Dataset items:
# # # # # # #

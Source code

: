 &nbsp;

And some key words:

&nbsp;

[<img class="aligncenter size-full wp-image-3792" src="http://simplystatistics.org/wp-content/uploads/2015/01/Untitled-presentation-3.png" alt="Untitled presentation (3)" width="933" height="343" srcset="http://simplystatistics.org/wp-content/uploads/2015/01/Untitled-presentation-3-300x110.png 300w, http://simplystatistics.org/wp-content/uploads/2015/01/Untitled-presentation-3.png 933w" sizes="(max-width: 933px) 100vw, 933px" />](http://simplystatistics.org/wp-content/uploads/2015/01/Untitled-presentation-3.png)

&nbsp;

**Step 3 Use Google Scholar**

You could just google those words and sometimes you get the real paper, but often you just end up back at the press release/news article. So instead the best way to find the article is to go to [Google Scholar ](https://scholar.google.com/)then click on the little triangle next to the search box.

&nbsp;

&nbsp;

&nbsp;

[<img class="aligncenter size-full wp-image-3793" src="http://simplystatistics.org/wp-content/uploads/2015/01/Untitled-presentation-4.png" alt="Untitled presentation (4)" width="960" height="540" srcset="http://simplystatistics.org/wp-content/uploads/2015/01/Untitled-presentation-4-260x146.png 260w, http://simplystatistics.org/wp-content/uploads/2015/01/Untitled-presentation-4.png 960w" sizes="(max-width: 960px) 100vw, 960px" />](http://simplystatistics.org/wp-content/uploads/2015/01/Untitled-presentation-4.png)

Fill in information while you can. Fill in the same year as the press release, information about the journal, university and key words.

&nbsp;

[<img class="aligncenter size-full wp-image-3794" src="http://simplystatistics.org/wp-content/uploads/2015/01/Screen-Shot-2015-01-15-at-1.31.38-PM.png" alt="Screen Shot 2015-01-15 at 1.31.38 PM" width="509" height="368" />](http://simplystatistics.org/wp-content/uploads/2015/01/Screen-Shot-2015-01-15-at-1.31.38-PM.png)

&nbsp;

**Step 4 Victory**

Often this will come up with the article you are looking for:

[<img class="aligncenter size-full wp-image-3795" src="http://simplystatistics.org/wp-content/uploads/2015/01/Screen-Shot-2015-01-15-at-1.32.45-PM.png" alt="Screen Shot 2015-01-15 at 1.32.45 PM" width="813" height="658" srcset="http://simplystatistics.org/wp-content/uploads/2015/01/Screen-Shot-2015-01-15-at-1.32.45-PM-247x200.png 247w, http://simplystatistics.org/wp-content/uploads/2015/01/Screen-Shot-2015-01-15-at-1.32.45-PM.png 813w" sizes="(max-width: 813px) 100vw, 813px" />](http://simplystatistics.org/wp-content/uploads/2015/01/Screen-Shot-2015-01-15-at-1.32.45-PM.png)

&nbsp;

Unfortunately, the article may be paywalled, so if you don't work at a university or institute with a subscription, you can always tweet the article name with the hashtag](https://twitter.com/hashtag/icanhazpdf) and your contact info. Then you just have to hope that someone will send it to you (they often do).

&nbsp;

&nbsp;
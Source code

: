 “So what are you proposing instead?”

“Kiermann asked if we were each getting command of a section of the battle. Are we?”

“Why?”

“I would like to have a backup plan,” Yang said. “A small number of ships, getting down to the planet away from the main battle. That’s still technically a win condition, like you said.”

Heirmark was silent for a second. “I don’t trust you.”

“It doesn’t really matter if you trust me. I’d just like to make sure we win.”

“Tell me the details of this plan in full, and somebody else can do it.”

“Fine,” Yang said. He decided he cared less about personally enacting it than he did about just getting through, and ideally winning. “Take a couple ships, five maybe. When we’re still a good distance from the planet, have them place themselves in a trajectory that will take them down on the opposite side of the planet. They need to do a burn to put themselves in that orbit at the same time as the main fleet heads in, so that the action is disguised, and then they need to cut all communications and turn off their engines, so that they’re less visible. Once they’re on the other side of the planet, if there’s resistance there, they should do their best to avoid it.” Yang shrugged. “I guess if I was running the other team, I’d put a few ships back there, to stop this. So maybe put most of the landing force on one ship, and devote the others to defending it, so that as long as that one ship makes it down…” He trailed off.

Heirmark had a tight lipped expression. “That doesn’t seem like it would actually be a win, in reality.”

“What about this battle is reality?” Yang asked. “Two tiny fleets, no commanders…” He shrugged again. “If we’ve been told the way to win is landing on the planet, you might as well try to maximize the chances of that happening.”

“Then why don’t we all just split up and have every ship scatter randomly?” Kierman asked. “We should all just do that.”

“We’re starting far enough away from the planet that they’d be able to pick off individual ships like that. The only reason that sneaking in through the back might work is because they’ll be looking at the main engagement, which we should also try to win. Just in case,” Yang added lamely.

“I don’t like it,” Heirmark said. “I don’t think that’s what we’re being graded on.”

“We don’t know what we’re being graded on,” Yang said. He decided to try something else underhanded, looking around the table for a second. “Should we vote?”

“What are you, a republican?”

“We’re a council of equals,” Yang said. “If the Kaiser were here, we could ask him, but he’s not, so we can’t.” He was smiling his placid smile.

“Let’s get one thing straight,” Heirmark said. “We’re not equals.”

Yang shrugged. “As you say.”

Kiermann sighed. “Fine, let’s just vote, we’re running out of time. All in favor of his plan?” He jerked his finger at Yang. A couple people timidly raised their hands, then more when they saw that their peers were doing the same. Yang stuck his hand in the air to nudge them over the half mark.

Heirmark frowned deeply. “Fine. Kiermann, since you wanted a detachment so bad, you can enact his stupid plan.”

# # # # # # #

■ **TASK DESCRIPTION**: Exactly as written, repeat each line from the beginning of the data above to the line containing "Often this will", inclusive.

■ **TASK RESULT**:
Source code

: &nbsp;

And some key words:

&nbsp;

[<img class="aligncenter size-full wp-image-3792" src="http://simplystatistics.org/wp-content/uploads/2015/01/Untitled-presentation-3.png" alt="Untitled presentation (3)" width="933" height="343" srcset="http://simplystatistics.org/wp-content/uploads/2015/01/Untitled-presentation-3-300x110.png 300w, http://simplystatistics.org/wp-content/uploads/2015/01/Untitled-presentation-3.png 933w" sizes="(max-width: 933px) 100vw, 933px" />](http://simplystatistics.org/wp-content/uploads/2015/01/Untitled-presentation-3.png)

&nbsp;

**Step 3 Use Google Scholar**

You could just google those words and sometimes you get the real paper, but often you just end up back at the press release/news article. So instead the best way to find the article is to go to [Google Scholar ](https://scholar.google.com/)then click on the little triangle next to the search box.

&nbsp;

&nbsp;

&nbsp;

[<img class="aligncenter size-full wp-image-3793" src="http://simplystatistics.org/wp-content/uploads/2015/01/Untitled-presentation-4.png" alt="Untitled presentation (4)" width="960" height="540" srcset="http://simplystatistics.org/wp-content/uploads/2015/01/Untitled-presentation-4-260x146.png 260w, http://simplystatistics.org/wp-content/uploads/2015/01/Untitled-presentation-4.png 960w" sizes="(max-width: 960px) 100vw, 960px" />](http://simplystatistics.org/wp-content/uploads/2015/01/Untitled-presentation-4.png)

Fill in information while you can. Fill in the same year as the press release, information about the journal, university and key words.

&nbsp;

[<img class="aligncenter size-full wp-image-3794" src="http://simplystatistics.org/wp-content/uploads/2015/01/Screen-Shot-2015-01-15-at-1.31.38-PM.png" alt="Screen Shot 2015-01-15 at 1.31.38 PM" width="509" height="368" />](http://simplystatistics.org/wp-content/uploads/2015/01/Screen-Shot-2015-01-15-at-1.31.38-PM.png)

&nbsp;

**Step 4 Victory**

Often this will come up with the article you are looking for:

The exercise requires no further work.